> **Work to be completed**
Reprint the listing. Every line must match the original exactly.

> **Material for this exercise**
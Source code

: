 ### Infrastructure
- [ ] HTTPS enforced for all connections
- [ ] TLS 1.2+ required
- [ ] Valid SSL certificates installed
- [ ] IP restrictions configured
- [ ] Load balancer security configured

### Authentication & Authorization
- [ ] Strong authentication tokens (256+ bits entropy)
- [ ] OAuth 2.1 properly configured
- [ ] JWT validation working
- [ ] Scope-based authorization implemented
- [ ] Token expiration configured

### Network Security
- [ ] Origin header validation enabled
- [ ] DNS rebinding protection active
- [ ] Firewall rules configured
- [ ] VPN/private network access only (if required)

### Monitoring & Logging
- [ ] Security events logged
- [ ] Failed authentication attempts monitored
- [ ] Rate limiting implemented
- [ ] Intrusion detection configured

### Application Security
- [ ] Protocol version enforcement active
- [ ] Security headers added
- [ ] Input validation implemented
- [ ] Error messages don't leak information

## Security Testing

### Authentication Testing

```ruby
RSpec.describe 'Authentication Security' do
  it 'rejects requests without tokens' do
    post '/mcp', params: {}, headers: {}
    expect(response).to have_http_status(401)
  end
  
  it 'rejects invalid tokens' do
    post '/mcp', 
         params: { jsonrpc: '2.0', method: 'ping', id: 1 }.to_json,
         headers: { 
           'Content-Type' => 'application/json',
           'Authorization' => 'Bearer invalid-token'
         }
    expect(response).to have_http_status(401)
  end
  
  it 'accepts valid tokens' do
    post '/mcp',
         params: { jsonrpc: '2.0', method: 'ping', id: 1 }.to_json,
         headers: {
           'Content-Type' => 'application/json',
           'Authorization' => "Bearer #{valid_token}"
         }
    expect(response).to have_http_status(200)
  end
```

> **Completed exercise**
Source code

: ### Infrastructure
- [ ] HTTPS enforced for all connections
- [ ] TLS 1.2+ required
- [ ] Valid SSL certificates installed
- [ ] IP restrictions configured
- [ ] Load balancer security configured

### Authentication & Authorization
- [ ] Strong authentication tokens (256+ bits entropy)
- [ ] OAuth 2.1 properly configured
- [ ] JWT validation working
- [ ] Scope-based authorization implemented
- [ ] Token expiration configured

### Network Security
- [ ] Origin header validation enabled
- [ ] DNS rebinding protection active
- [ ] Firewall rules configured
- [ ] VPN/private network access only (if required)

### Monitoring & Logging
- [ ] Security events logged
- [ ] Failed authentication attempts monitored
- [ ] Rate limiting implemented
- [ ] Intrusion detection configured

### Application Security
- [ ] Protocol version enforcement active
- [ ] Security headers added
- [ ] Input validation implemented
- [ ] Error messages don't leak information

## Security Testing

### Authentication Testing

```ruby
RSpec.describe 'Authentication Security' do
  it 'rejects requests without tokens' do
    post '/mcp', params: {}, headers: {}
    expect(response).to have_http_status(401)
  end
  
  it 'rejects invalid tokens' do
    post '/mcp', 
         params: { jsonrpc: '2.0', method: 'ping', id: 1 }.to_json,
         headers: { 
           'Content-Type' => 'application/json',
           'Authorization' => 'Bearer invalid-token'
         }
    expect(response).to have_http_status(401)
  end
  
  it 'accepts valid tokens' do
    post '/mcp',
         params: { jsonrpc: '2.0', method: 'ping', id: 1 }.to_json,
         headers: {
           'Content-Type' => 'application/json',
           'Authorization' => "Bearer #{valid_token}"
         }
    expect(response).to have_http_status(200)
  end
```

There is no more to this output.